Silvestri, Gerard A; Young, Robert P; Tanner, Nichole T; Mazzone, Peter.
Afiliación
  • Silvestri GA; Thoracic Oncology Research Group, Division of Pulmonary and Critical Care Medicine, Medical University of South Carolina, Charleston, South Carolina. Electronic address: silvestri@musc.edu.
  • Young RP; Faculty of Medical Health Sciences, University of Auckland, Auckland, New Zealand.
  • Tanner NT; Thoracic Oncology Research Group, Division of Pulmonary and Critical Care Medicine, Medical University of South Carolina, Charleston, South Carolina; Health Equity and Rural Outreach Innovation Center, Ralph H. Johnson Veteran Affairs Hospital, Charleston, South Carolina.
  • Mazzone P; Respiratory Institute, Cleveland Clinic, Cleveland, Ohio.
J Thorac Oncol ; 19(8): 1155-1163, 2024 Aug.
Article en En | MEDLINE | ID: mdl-39112003
ABSTRACT
Worldwide, lung cancer is the most common killer among cancers, advanced disease has worse outcomes, earlier stage detection leads to better outcomes, and high-quality screening has a favorable net benefit.
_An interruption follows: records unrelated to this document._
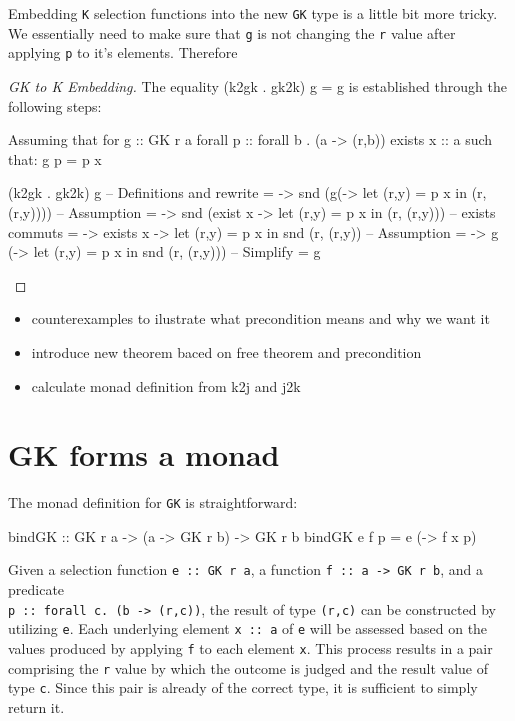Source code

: \documentclass[runningheads]{llncs}
\providecommand{\tightlist}{%
  \setlength{\itemsep}{0pt}\setlength{\parskip}{0pt}}
\begin{document}
Embedding \texttt{K} selection functions into the new \texttt{GK} type
is a little bit more tricky. We essentially need to make sure that
\texttt{g} is not changing the \texttt{r} value after applying
\texttt{p} to it's elements. Therefore

\begin{proof}[GK to K Embedding]
The equality (k2gk . gk2k) g = g is established through the following steps:

Assuming that for 
g :: GK r a
forall p :: forall b . (a -> (r,b))
exists x :: a
such that:
g p = p x

\begin{haskell}
(k2gk . gk2k) g
-- {{ Definitions and rewrite }}
= \p -> snd (g(\x -> let (r,y) = p x in (r, (r,y))))
-- {{ Assumption }}
= \p -> snd (exist x -> let (r,y) = p x in (r, (r,y)))
-- {{ exists commuts }}
= \p -> exists x -> let (r,y) = p x in snd (r, (r,y))
-- {{ Assumption }}
= \p -> g (\x -> let (r,y) = p x in snd (r, (r,y)))
-- {{ Simplify }}
= g
\end{haskell}
\end{proof}

\begin{itemize}
\tightlist
\item
  counterexamples to ilustrate what precondition means and why we want
  it
\item
  introduce new theorem baced on free theorem and precondition
\item
  calculate monad definition from k2j and j2k
\end{itemize}

\section{GK forms a monad}\label{gk-forms-a-monad}

The monad definition for \texttt{GK} is straightforward:

\begin{code}
bindGK :: GK r a -> (a -> GK r b) -> GK r b
bindGK e f p = e (\x -> f x p)
\end{code}

Given a selection function \texttt{e\ ::\ GK\ r\ a}, a function
\texttt{f\ ::\ a\ -\textgreater{}\ GK\ r\ b}, and a predicate\\
\texttt{p\ ::\ forall\ c.\ (b\ -\textgreater{}\ (r,c))}, the result of
type \texttt{(r,c)} can be constructed by utilizing \texttt{e}. Each
underlying element \texttt{x\ ::\ a} of \texttt{e} will be assessed
based on the values produced by applying \texttt{f} to each element
\texttt{x}. This process results in a pair comprising the \texttt{r}
value by which the outcome is judged and the result value of type
\texttt{c}. Since this pair is already of the correct type, it is
sufficient to simply return it.
\end{document}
With the mortality reduction recognized from annual low-radiation dose computed tomography by screening those at high risk, there has been consideration that this benefit could translate to those who have never smoked. There have been several large-scale, single-arm, observational trials in Asia in persons with light to no smoking histories, with or without a family history of lung cancer, which have revealed high or higher lung cancer detection rates than previously reported in high-risk persons who currently or formerly smoked. The Early Detection Program for Lung Cancer in Taiwan, of nearly 50,000 persons, revealed that the cancer detection rate for those screened with low-radiation dose computed tomography was more than twofold higher in light- or never-smokers with a family history of lung cancer compared with high-risk persons with more than 30 or more pack-years exposure and meeting U.S. Preventative Services Task Force criteria for screening. In addition, more than 90% of the cancers detected in those with a family history were in early stage. On the basis of those findings, the researchers concluded that screening first-degree relatives of those with a family history of lung cancer, irrespective of smoking history, would lead to a decrease in lung cancer mortality. We believe that the findings in this cohort and others like it represent substantial overdiagnosis and that the harms associated with screening a population that has a low likelihood of developing lethal cancers have not been thoroughly considered. Here, we provide our perspective and consider the potential benefits and harms of screening populations outside those currently eligible using the U.S. Preventative Services Task Force criteria.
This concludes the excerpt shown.